*Work item*
In the entries below, find every line with "state" and copy it.

(The data Opens)

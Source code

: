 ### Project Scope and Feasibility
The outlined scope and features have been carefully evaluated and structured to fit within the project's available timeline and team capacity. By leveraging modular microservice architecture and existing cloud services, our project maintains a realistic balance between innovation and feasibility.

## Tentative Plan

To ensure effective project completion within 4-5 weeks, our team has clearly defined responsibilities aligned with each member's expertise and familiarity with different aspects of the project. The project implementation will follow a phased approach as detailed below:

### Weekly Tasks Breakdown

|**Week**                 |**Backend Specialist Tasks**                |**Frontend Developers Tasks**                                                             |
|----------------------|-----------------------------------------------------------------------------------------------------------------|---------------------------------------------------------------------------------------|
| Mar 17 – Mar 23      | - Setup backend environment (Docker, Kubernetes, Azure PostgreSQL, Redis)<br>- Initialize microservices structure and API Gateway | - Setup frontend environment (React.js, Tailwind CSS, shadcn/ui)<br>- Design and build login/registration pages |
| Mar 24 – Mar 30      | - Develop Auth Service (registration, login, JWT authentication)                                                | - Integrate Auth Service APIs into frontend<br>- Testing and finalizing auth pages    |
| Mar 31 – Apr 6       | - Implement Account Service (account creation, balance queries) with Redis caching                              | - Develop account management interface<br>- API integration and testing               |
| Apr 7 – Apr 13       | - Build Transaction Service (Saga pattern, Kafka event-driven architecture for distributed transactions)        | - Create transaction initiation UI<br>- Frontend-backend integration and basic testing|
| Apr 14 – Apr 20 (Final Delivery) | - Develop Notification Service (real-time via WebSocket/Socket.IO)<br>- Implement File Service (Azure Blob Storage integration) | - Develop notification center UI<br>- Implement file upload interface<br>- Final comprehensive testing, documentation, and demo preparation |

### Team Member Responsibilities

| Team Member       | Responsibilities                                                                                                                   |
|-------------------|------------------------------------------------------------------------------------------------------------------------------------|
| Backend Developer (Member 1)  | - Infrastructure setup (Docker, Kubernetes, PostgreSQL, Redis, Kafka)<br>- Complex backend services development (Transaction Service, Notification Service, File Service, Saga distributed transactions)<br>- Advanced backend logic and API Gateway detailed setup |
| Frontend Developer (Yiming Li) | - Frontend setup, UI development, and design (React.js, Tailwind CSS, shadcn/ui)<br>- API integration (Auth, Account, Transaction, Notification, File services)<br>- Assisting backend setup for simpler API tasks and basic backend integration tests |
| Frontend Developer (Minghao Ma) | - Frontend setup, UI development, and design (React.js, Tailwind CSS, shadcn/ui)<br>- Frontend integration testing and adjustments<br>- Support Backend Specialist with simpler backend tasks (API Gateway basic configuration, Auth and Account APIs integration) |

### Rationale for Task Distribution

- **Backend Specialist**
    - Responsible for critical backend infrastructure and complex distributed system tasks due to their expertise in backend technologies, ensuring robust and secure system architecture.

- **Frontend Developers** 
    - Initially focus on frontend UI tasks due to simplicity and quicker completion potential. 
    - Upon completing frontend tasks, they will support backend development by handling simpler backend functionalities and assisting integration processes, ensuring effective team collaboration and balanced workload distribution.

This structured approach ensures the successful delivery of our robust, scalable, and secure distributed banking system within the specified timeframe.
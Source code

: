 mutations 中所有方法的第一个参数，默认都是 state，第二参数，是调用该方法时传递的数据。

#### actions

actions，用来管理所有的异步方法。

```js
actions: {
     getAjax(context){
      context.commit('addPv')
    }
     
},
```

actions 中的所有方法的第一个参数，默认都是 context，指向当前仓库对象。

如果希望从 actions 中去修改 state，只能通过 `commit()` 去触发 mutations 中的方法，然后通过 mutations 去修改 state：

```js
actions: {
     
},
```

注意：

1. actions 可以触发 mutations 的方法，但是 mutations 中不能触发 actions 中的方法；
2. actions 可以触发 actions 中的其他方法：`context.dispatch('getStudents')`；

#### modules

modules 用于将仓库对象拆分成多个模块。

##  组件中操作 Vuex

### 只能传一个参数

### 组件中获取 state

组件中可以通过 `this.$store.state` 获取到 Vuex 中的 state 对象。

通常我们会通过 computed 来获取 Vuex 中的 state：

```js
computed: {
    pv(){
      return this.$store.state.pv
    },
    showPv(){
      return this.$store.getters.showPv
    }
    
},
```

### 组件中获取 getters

(The data Closes)

*Answer to the problem*
: mutations 中所有方法的第一个参数，默认都是 state，第二参数，是调用该方法时传递的数据。
如果希望从 actions 中去修改 state，只能通过 `commit()` 去触发 mutations 中的方法，然后通过 mutations 去修改 state：
### 组件中获取 state
组件中可以通过 `this.$store.state` 获取到 Vuex 中的 state 对象。
通常我们会通过 computed 来获取 Vuex 中的 state：
      return this.$store.state.pv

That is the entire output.